● Task objective: Reproduce the records exactly, beginning with their first line and ending with the line that contains "登录地址：IP或域名:15000/#/login", and output nothing more.

● Supplied material:
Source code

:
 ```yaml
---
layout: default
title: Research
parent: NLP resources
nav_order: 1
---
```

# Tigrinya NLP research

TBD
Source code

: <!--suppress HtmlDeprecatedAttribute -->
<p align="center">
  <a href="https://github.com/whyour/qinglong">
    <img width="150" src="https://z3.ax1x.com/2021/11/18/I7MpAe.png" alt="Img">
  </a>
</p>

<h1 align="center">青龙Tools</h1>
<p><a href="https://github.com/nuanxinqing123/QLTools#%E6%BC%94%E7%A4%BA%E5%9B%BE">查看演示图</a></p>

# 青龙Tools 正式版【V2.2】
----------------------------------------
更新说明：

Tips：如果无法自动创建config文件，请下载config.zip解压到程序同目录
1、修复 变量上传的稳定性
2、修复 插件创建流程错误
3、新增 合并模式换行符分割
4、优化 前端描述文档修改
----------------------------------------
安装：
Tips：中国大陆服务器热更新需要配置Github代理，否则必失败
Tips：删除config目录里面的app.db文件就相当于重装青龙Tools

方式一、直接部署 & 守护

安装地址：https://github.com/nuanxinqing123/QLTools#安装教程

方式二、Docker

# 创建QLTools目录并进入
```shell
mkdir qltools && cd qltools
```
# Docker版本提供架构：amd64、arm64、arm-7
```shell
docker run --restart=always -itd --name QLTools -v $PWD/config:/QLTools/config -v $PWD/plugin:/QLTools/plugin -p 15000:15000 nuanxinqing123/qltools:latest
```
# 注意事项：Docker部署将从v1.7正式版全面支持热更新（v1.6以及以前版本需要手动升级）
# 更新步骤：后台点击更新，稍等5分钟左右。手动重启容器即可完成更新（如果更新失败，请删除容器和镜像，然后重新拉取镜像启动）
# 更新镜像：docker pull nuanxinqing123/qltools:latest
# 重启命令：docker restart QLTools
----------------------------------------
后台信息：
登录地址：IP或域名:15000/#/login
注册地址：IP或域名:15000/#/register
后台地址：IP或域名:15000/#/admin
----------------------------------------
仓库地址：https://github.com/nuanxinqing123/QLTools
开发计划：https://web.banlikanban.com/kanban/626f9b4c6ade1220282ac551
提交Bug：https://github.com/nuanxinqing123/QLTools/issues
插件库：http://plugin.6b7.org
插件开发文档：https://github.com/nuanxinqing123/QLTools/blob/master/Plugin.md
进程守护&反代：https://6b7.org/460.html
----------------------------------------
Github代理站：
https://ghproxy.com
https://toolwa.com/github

● Exercise response:
Source code

:
 ```yaml
---
layout: default
title: Research
parent: NLP resources
nav_order: 1
---
```

# Tigrinya NLP research

TBD
Source code

: <!--suppress HtmlDeprecatedAttribute -->
<p align="center">
  <a href="https://github.com/whyour/qinglong">
    <img width="150" src="https://z3.ax1x.com/2021/11/18/I7MpAe.png" alt="Img">
  </a>
</p>

<h1 align="center">青龙Tools</h1>
<p><a href="https://github.com/nuanxinqing123/QLTools#%E6%BC%94%E7%A4%BA%E5%9B%BE">查看演示图</a></p>

# 青龙Tools 正式版【V2.2】
----------------------------------------
更新说明：

Tips：如果无法自动创建config文件，请下载config.zip解压到程序同目录
1、修复 变量上传的稳定性
2、修复 插件创建流程错误
3、新增 合并模式换行符分割
4、优化 前端描述文档修改
----------------------------------------
安装：
Tips：中国大陆服务器热更新需要配置Github代理，否则必失败
Tips：删除config目录里面的app.db文件就相当于重装青龙Tools

方式一、直接部署 & 守护

安装地址：https://github.com/nuanxinqing123/QLTools#安装教程

方式二、Docker

# 创建QLTools目录并进入
```shell
mkdir qltools && cd qltools
```
# Docker版本提供架构：amd64、arm64、arm-7
```shell
docker run --restart=always -itd --name QLTools -v $PWD/config:/QLTools/config -v $PWD/plugin:/QLTools/plugin -p 15000:15000 nuanxinqing123/qltools:latest
```
# 注意事项：Docker部署将从v1.7正式版全面支持热更新（v1.6以及以前版本需要手动升级）
# 更新步骤：后台点击更新，稍等5分钟左右。手动重启容器即可完成更新（如果更新失败，请删除容器和镜像，然后重新拉取镜像启动）
# 更新镜像：docker pull nuanxinqing123/qltools:latest
# 重启命令：docker restart QLTools
----------------------------------------
后台信息：
登录地址：IP或域名:15000/#/login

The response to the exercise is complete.